I’m sure I’ll be in the doghouse soon enough, for towels left on the floor or checking email when I was supposed to be listening, but right now I’m a heroine. All I did was install iTunes on Sandy’s laptop.

A year ago she migrated from an aging laptop and a really senile desktop to one laptop with a docking station, monitor, and external hard drive. Since then she’s been complaining that her “iPod software doesn’t work.”

Buried in work and a thesis, I just nodded whenever she brought this up. Whatever, I thought. I don’t have an iPod–I’m kind of an ambient sound lady, and on long flights I have noise-canceling headphones that create a pleasant buzz–so I didn’t think about it. “Reinstall iTunes,” I kept telling her.

Sandy is a fantastic minister, a great administrator, someone who is comfortable with the sick and the dying and the bereaved and confused; but she is scary around most hardware, particularly computers. I don’t even like to see her get on ladders. It turns out that telling Sandy to reinstall iTunes was a little like asking her to inspect the foam on the space shuttle. She had no idea how to start or even why she needed to do that.
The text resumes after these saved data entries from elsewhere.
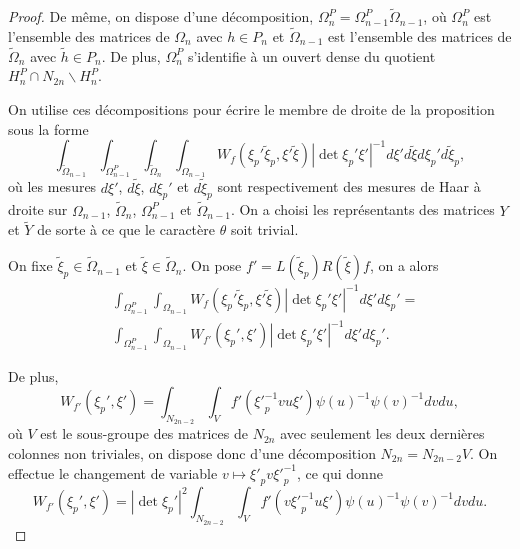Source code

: \documentclass{amsart}
\begin{document}
\begin{proof}
De même, on dispose d'une décomposition, $\Omega^P_n = \Omega^P_{n-1} \widetilde{\Omega}_{n-1}$, où $\Omega^P_n$ est l'ensemble des matrices de $\Omega_n$ avec $h \in P_n$ et $\widetilde{\Omega}_{n-1}$ est l'ensemble des matrices de $\widetilde{\Omega}_n$ avec $\widetilde{h} \in P_n$. De plus, $\Omega^P_n$ s'identifie à un ouvert dense du quotient $H^P_n \cap N_{2n} \backslash{H^P_n}$.

On utilise ces décompositions pour écrire le membre de droite de la proposition sous la forme
\begin{equation}
\int_{\widetilde{\Omega}_{n-1}} \int_{\Omega^P_{n-1}} \int_{\widetilde{\Omega}_n} \int_{\Omega_{n-1}} W_f(\xi_p'\widetilde{\xi}_p, \xi'\widetilde{\xi}) |\det \xi_p'\xi'|^{-1} d\xi' d\widetilde{\xi} d\xi_p' d\widetilde{\xi}_p,
\end{equation}
où les mesures $d\xi'$, $d\widetilde{\xi}$, $d\xi_p'$ et $d\widetilde{\xi}_p$ sont respectivement des mesures de Haar à droite sur $\Omega_{n-1}$, $\widetilde{\Omega}_n$,  $\Omega^P_{n-1}$ et $\widetilde{\Omega}_{n-1}$. On a choisi les représentants des matrices $Y$ et $\widetilde{Y}$ de sorte à ce que le caractère $\theta$ soit trivial.

On fixe $\widetilde{\xi}_p \in \widetilde{\Omega}_{n-1}$ et $\widetilde{\xi} \in \widetilde{\Omega}_n$. On pose $f' = L(\widetilde{\xi}_p)R(\widetilde{\xi})f$, on a alors
 \begin{equation}
 \begin{split}
 & \int_{\Omega^P_{n-1}} \int_{\Omega_{n-1}} W_f(\xi_p'\widetilde{\xi}_p, \xi'\widetilde{\xi}) |\det \xi_p'\xi'|^{-1} d\xi' d\xi_p'= \\
 & \int_{\Omega^P_{n-1}} \int_{\Omega_{n-1}} W_{f'}(\xi_p', \xi') |\det \xi_p'\xi'|^{-1} d\xi' d\xi_p'.
 \end{split}
 \end{equation}

De plus,
 \begin{equation}
 W_{f'}(\xi_p', \xi') = \int_{N_{2n-2}} \int_V f'({\xi'}_p^{-1} v u \xi') \psi(u)^{-1}\psi(v)^{-1} dv du,
 \end{equation}
 où $V$ est le sous-groupe des matrices de $N_{2n}$ avec seulement les deux dernières colonnes non triviales, on dispose donc d'une décomposition $N_{2n} = N_{2n-2}V$. On effectue le changement de variable $v \mapsto {\xi'}_p v {\xi'}_p^{-1}$, ce qui donne
 \begin{equation}
 W_{f'}(\xi_p', \xi') = |\det \xi_p'|^{2}\int_{N_{2n-2}} \int_V f'(v {\xi'}_p^{-1} u \xi') \psi(u)^{-1}\psi(v)^{-1} dv du.
 \end{equation}


\end{proof}
\end{document}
“But I have that external hard drive,” she told me late this afternoon. “You put everything on it when I moved from the old computer.”

I paused. Suddenly I needed to explain the difference between an inert storage device and an active CPU. I opened a beer. I sat down in front of her computer.

Several downloads later (her iPod needed firmware upgrades, iTunes needed to be installed, and so forth–endless fiddling and rebooting), I sat Sandy in front of her computer and told her to enter her credit card information.

“Can’t you do this for me?” she asked.

“What if I’m captured and tortured and they want the security code on the back of your credit card?” I responded. She entered the information.

First she tried to browse the iTunes store, which makes sense, because the search box is eensy teensy cutesy Apple-y on the upper right-hand side of the menu, hardly looking like a search box at all. “They don’t have Michael Feinstein?” she asked.

“Try a search,” I said, and pointed her to the search box. She entered two words. She came back with a pile of good results.

“Buy a song,” I suggested.

“I want to buy five,” she replied.

“Buy one song,” I emphasized. “I don’t want to be here all night.”

She bought one song, Teddy Bear’s Picnic. (Yes, she has owned an iPod for several years and never actually bought music for it. She had imported CDs to iTunes, and that was it. For the last year she’s been listening to the same music.) We practiced playing the song, viewing it on her playlist… success.

“Why would anyone buy a CD any more?” she asked a few minutes later. She recited the music she found: rare Cole Porter tunes, interesting hymns, you know the drill–the fabulous long tail of online music.

“I don’t know,” I replied. But she was busy buying music.